The Ministry of Defence finally managed to sell No Man's Fort to a private buyer in 1982, who worked to restore it. The other Solent sea forts were bought up as well. The Solent Forts website states that Spitbank was turned into a museum, although it's not clear how long this venture, or this particular owner's tenure, lasted. 

In 2004, a developer named Harmesh Pooni reportedly purchased No Man's Land for £6 million (roughly $5 million USD), hoping to lease it as a venue for special occasions (via Slate).
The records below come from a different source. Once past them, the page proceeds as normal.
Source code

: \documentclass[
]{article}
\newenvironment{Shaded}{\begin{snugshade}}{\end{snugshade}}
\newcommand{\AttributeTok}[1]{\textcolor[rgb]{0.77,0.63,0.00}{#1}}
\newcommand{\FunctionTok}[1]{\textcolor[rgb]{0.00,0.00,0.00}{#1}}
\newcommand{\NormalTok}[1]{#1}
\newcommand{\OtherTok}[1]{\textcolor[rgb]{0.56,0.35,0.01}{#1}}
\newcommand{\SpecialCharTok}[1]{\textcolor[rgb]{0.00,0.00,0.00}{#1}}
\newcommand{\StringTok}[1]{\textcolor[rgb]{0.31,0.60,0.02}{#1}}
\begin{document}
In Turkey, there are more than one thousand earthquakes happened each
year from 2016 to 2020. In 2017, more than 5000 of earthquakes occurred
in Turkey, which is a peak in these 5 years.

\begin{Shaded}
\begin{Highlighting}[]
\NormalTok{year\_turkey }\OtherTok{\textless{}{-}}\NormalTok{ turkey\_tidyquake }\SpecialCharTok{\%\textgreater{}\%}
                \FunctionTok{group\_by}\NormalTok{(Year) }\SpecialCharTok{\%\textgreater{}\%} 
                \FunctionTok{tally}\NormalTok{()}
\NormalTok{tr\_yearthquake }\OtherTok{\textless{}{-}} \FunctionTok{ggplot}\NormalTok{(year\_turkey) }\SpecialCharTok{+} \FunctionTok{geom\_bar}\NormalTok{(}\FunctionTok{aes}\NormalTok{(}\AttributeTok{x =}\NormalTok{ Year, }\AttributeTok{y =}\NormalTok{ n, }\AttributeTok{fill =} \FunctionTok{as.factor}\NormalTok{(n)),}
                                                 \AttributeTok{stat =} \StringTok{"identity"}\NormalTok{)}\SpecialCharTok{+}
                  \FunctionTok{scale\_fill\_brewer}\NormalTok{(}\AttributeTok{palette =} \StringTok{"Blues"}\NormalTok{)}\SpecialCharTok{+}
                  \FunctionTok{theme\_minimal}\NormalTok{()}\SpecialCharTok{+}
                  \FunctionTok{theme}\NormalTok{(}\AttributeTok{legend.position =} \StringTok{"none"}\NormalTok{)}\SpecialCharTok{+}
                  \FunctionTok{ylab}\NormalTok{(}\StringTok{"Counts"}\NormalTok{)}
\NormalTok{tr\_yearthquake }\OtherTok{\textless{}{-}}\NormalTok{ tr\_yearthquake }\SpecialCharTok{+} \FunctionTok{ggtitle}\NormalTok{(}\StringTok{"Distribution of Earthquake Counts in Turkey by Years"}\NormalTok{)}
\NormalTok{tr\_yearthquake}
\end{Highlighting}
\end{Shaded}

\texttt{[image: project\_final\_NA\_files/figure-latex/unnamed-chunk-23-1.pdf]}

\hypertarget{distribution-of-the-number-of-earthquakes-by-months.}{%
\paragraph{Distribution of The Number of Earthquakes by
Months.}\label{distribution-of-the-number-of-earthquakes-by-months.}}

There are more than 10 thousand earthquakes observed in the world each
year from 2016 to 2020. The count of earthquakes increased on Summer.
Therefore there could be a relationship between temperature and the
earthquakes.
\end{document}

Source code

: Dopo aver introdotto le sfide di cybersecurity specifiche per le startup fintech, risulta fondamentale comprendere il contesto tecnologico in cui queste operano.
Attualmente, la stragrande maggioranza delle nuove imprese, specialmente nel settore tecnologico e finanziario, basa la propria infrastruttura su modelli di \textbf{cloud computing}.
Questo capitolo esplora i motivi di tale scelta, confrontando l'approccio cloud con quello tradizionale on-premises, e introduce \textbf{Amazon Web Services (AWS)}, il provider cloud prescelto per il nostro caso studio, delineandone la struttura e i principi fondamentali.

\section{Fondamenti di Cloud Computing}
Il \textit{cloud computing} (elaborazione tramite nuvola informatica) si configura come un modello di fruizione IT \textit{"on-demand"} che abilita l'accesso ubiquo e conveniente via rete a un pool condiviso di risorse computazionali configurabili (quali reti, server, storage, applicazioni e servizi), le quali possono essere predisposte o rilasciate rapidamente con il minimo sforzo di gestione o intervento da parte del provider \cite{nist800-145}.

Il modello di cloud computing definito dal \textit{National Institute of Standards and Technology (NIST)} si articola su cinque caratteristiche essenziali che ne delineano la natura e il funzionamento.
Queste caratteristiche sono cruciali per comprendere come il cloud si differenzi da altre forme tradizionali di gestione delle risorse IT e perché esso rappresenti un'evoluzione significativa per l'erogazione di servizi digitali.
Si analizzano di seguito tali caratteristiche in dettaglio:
That same year, the fort suffered an outbreak of legionella, a deadly bacterium, which was found to be contaminating pool water on the island. Decontaminating it proved so expensive that the owner had to declare bankruptcy. Per Slate, Pooni was forcibly evicted from No Man's Fort in 2009. Legionella causes Legionnaire's disease, which according to the CDC is a deadly, virulent pneumonia. 

And now, a luxury hotel

In 2009, Amazing Venues purchased No Man's Fort and Spitbank with a wild plan in mind. They were on the sea, remote, and had plenty of room — why not make a luxury hotel of them?

So they did. The Solent Forts resort opened in 2012. They're fairly small: Spitbank, for example, has only nine suites for guests. Nevertheless, it's a far cry from the fort's grim past. Accessible by a ferry, which departs from Gunwharf Quay in Portsmouth every day at 12 p.m. and 6:30 p.m. sharp, the hotel has a champagne cellar, a restaurant, a sauna, fishing tackle for guest use, treasure hunts in the fort's deep chambers, a fashionable cocktail bar, and speedboats. "If you've got a particular request, however outlandish it may seem, just ask," reads their website. "If it's possible (and legal) we'll almost certainly give it a go." As of 2022, the Solent Forts website notes that No Man's Fort and Spitbank are both closed due to COVID-19.